• THE TASK:
Stop at the line containing "- emit a new widget state": write out every line from the beginning of the entries up to and including it, minus the pictures.

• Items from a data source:
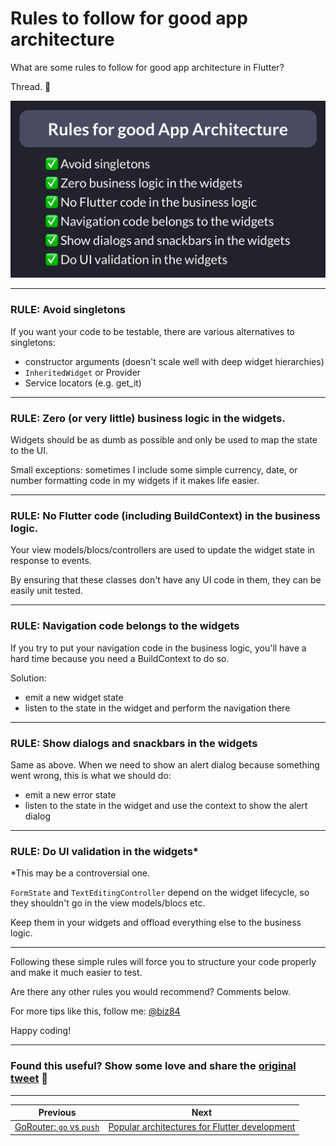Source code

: # Rules to follow for good app architecture

What are some rules to follow for good app architecture in Flutter?

Thread. 🧵

![](037.1-rules-app-architecture.png)

---

### RULE: Avoid singletons

If you want your code to be testable, there are various alternatives to singletons:

- constructor arguments (doesn't scale well with deep widget hierarchies)
- `InheritedWidget` or Provider
- Service locators (e.g. get_it)

---

### RULE: Zero (or very little) business logic in the widgets.

Widgets should be as dumb as possible and only be used to map the state to the UI.

Small exceptions: sometimes I include some simple currency, date, or number formatting code in my widgets if it makes life easier.

---

### RULE: No Flutter code (including BuildContext) in the business logic.

Your view models/blocs/controllers are used to update the widget state in response to events.

By ensuring that these classes don't have any UI code in them, they can be easily unit tested.

---

### RULE: Navigation code belongs to the widgets

If you try to put your navigation code in the business logic, you'll have a hard time because you need a BuildContext to do so.

Solution:
- emit a new widget state
- listen to the state in the widget and perform the navigation there

---

### RULE: Show dialogs and snackbars in the widgets

Same as above. When we need to show an alert dialog because something went wrong, this is what we should do:

- emit a new error state
- listen to the state in the widget and use the context to show the alert dialog

---

### RULE: Do UI validation in the widgets*

*This may be a controversial one.

`FormState` and `TextEditingController` depend on the widget lifecycle, so they shouldn't go in the view models/blocs etc.

Keep them in your widgets and offload everything else to the business logic.

---

Following these simple rules will force you to structure your code properly and make it much easier to test.

Are there any other rules you would recommend? Comments below.

For more tips like this, follow me: [@biz84](https://twitter.com/biz84)

Happy coding!

---

### Found this useful? Show some love and share the [original tweet](https://twitter.com/biz84/status/1503387745275850761) 🙏

---

| Previous | Next |
| -------- | ---- |
| [GoRouter: `go` vs `push`](../0036-gorouter-go-vs-push/index.md) | [Popular architectures for Flutter development](../0038-popular-architectures-for-flutter-development/index.md) |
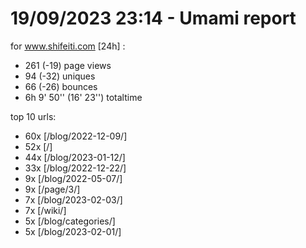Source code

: # 19/09/2023 23:14 - Umami report
for www.shifeiti.com [24h] :

 - 261 (-19) page views
 - 94 (-32) uniques
 - 66 (-26) bounces
 - 6h 9' 50'' (16' 23'') totaltime


top 10 urls:
 - 60x [/blog/2022-12-09/]
 - 52x [/]
 - 44x [/blog/2023-01-12/]
 - 33x [/blog/2022-12-22/]
 - 9x [/blog/2022-05-07/]
 - 9x [/page/3/]
 - 7x [/blog/2023-02-03/]
 - 7x [/wiki/]
 - 5x [/blog/categories/]
 - 5x [/blog/2023-02-01/]


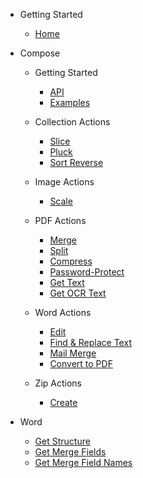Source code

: - Getting Started

  - [Home](/)
  
- Compose

  - Getting Started
    - [API](/compose/)
    - [Examples](/compose/examples.md)
  
  - Collection Actions
    - [Slice](/compose/common/SliceAction.md)
    - [Pluck](/compose/common/PluckAction.md)
    - [Sort Reverse](/compose/common/SortReverseAction.md)

  - Image Actions
    - [Scale](/compose/image/ScaleImageAction.md)

  - PDF Actions
    - [Merge](/compose/pdf/MergePdfAction.md)
    - [Split](/compose/pdf/SplitPdfAction.md)
    - [Compress](/compose/pdf/CompressPdfAction.md)
    - [Password-Protect](/compose/pdf/PasswordProtectPdf.md)
    - [Get Text](/compose/pdf/GetTextPdfAction.md)
    - [Get OCR Text](/compose/pdf/GetOcrTextPdfAction.md)

  - Word Actions
    - [Edit](/compose/word/EditWordAction.md)
    - [Find & Replace Text](/compose/word/ReplaceTextWordAction.md)
    - [Mail Merge](/compose/word/MailMergeWordAction.md)
    - [Convert to PDF](/compose/word/ConvertToPdfWordAction.md)
    
  - Zip Actions
    - [Create](/compose/zip/CreateZipAction.md)
  
- Word

  - [Get Structure](/word/get-structure.md)
  - [Get Merge Fields](/word/get-merge-fields.md)
  - [Get Merge Field Names](/word/get-merge-field-names.md)
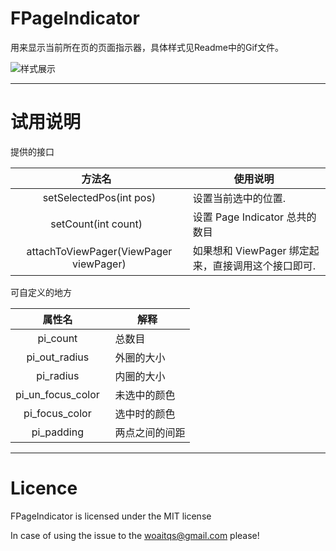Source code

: # FPageIndicator
用来显示当前所在页的页面指示器，具体样式见Readme中的Gif文件。

![样式展示](https://cloud.githubusercontent.com/assets/1680722/20701135/42297c0a-b64c-11e6-8eea-ab706946af90.gif)

---------------
# 试用说明

提供的接口

|方法名   	|使用说明   	|
|:-:	|---	|
|setSelectedPos(int pos)   	|设置当前选中的位置.   	|
|setCount(int count)   	|设置 Page Indicator 总共的数目   	|
|attachToViewPager(ViewPager viewPager)   	|如果想和 ViewPager 绑定起来，直接调用这个接口即可.   	|

可自定义的地方

|属性名   	|解释   	|
|:-:	|---	|
|pi_count   	|总数目 	|
|pi_out_radius   	|外圈的大小 	|
|pi_radius   	|内圈的大小 	|
|pi_un_focus_color   	|未选中的颜色 	|
|pi_focus_color   	|选中时的颜色 	|
|pi_padding   	|两点之间的间距 	|

---------------

# Licence
FPageIndicator is licensed under the MIT license

In case of using the issue to the woaitqs@gmail.com please!
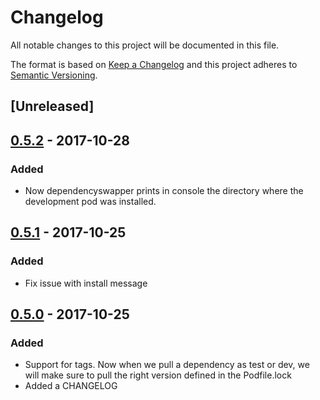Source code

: # Changelog
All notable changes to this project will be documented in this file.

The format is based on [Keep a Changelog](http://keepachangelog.com/en/1.0.0/)
and this project adheres to [Semantic Versioning](http://semver.org/spec/v2.0.0.html).

## [Unreleased]

## [0.5.2] - 2017-10-28
### Added
- Now dependencyswapper prints in console the directory where the development pod was installed.

## [0.5.1] - 2017-10-25
### Added
- Fix issue with install message

## [0.5.0] - 2017-10-25
### Added
- Support for tags. Now when we pull a dependency as test or dev, we will make sure to pull the right version defined in the Podfile.lock
- Added a CHANGELOG

[0.5.0]: https://github.com/pkrmf/dependencyswapper/tree/tag/v0.5.0
[0.5.1]: https://github.com/pkrmf/dependencyswapper/tree/tag/v0.5.1
[0.5.2]: https://github.com/pkrmf/dependencyswapper/tree/tag/v0.5.2
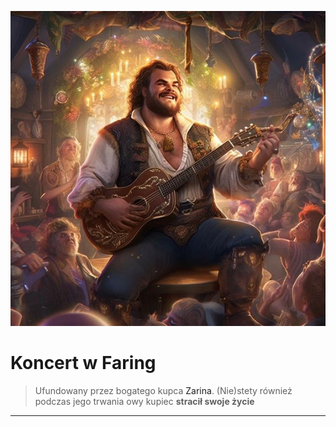 <p><img src="media/koncertXD.jpg"></img></p>

# Koncert w Faring
> Ufundowany przez bogatego kupca <a data-path="NPC/Zarin.md">Zarina</a>. (Nie)stety również podczas jego trwania owy kupiec **stracił swoje życie**

---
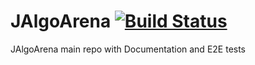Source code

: # JAlgoArena [![Build Status](https://travis-ci.org/spolnik/jalgoarena.svg?branch=master)](https://travis-ci.org/spolnik/jalgoarena)
JAlgoArena main repo with Documentation and E2E tests
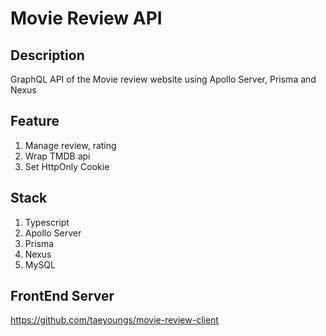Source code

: # Movie Review API

## Description

GraphQL API of the Movie review website using Apollo Server, Prisma and Nexus

## Feature

1. Manage review, rating
2. Wrap TMDB api
3. Set HttpOnly Cookie

## Stack

1. Typescript
2. Apollo Server
3. Prisma
4. Nexus
5. MySQL

## FrontEnd Server

https://github.com/taeyoungs/movie-review-client
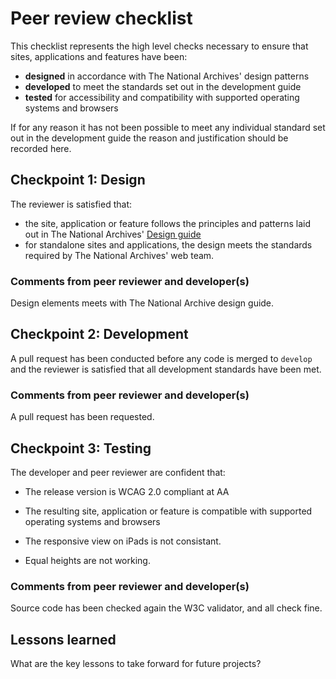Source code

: # Peer review checklist

This checklist represents the high level checks necessary to ensure that sites, applications and features have been: 

* **designed** in accordance with The National Archives' design patterns
* **developed** to meet the standards set out in the development guide
* **tested** for accessibility and compatibility with supported operating systems and browsers

If for any reason it has not been possible to meet any individual standard set out in the development guide the reason and justification should be recorded here.

## Checkpoint 1: Design

The reviewer is satisfied that:

* the site, application or feature follows the principles and patterns laid out in The National Archives' [Design guide](http://designguide.livelb.nationalarchives.gov.uk/)
* for standalone sites and applications, the design meets the standards required by The National Archives' web team.

### Comments from peer reviewer and developer(s)

Design elements meets with The National Archive design guide.

## Checkpoint 2: Development

A pull request has been conducted before any code is merged to `develop` and the reviewer is satisfied that all development standards have been met.

### Comments from peer reviewer and developer(s)

A pull request has been requested.

## Checkpoint 3: Testing

The developer and peer reviewer are confident that:

* The release version is WCAG 2.0 compliant at AA
* The resulting site, application or feature is compatible with supported operating systems and browsers

* The responsive view on iPads is not consistant.
* Equal heights are not working.

### Comments from peer reviewer and developer(s)

Source code has been checked again the W3C validator, and all check fine.

## Lessons learned

What are the key lessons to take forward for future projects?





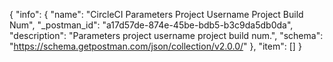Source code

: {
  "info": {
    "name": "CircleCI Parameters Project Username Project Build Num",
    "_postman_id": "a17d57de-874e-45be-bdb5-b3c9da5db0da",
    "description": "Parameters project username project build num.",
    "schema": "https://schema.getpostman.com/json/collection/v2.0.0/"
  },
  "item": []
}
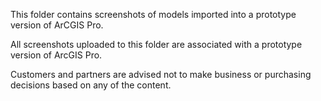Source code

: This folder contains screenshots of models imported into a prototype version of ArCGIS Pro. 

All screenshots uploaded to this folder are associated with a prototype version of ArcGIS Pro. 

Customers and partners are advised not to make business or purchasing decisions based on any of the content.

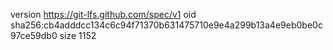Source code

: version https://git-lfs.github.com/spec/v1
oid sha256:cb4adddcc134c6c94f71370b631475710e9e4a299b13a4e9eb0be0c97ce59db0
size 1152
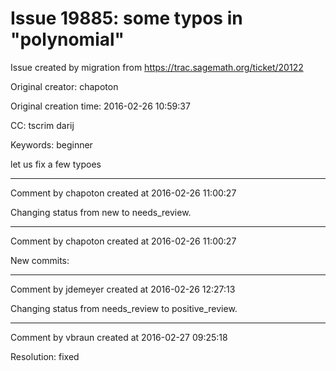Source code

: # Issue 19885: some typos in "polynomial"

Issue created by migration from https://trac.sagemath.org/ticket/20122

Original creator: chapoton

Original creation time: 2016-02-26 10:59:37

CC:  tscrim darij

Keywords: beginner

let us fix a few typoes


---

Comment by chapoton created at 2016-02-26 11:00:27

Changing status from new to needs_review.


---

Comment by chapoton created at 2016-02-26 11:00:27

New commits:


---

Comment by jdemeyer created at 2016-02-26 12:27:13

Changing status from needs_review to positive_review.


---

Comment by vbraun created at 2016-02-27 09:25:18

Resolution: fixed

• EXPECTED OUTPUT:
Source code

: # Rules to follow for good app architecture

What are some rules to follow for good app architecture in Flutter?

Thread. 🧵

![](037.1-rules-app-architecture.png)

---

### RULE: Avoid singletons

If you want your code to be testable, there are various alternatives to singletons:

- constructor arguments (doesn't scale well with deep widget hierarchies)
- `InheritedWidget` or Provider
- Service locators (e.g. get_it)

---

### RULE: Zero (or very little) business logic in the widgets.

Widgets should be as dumb as possible and only be used to map the state to the UI.

Small exceptions: sometimes I include some simple currency, date, or number formatting code in my widgets if it makes life easier.

---

### RULE: No Flutter code (including BuildContext) in the business logic.

Your view models/blocs/controllers are used to update the widget state in response to events.

By ensuring that these classes don't have any UI code in them, they can be easily unit tested.

---

### RULE: Navigation code belongs to the widgets

If you try to put your navigation code in the business logic, you'll have a hard time because you need a BuildContext to do so.

Solution:
- emit a new widget state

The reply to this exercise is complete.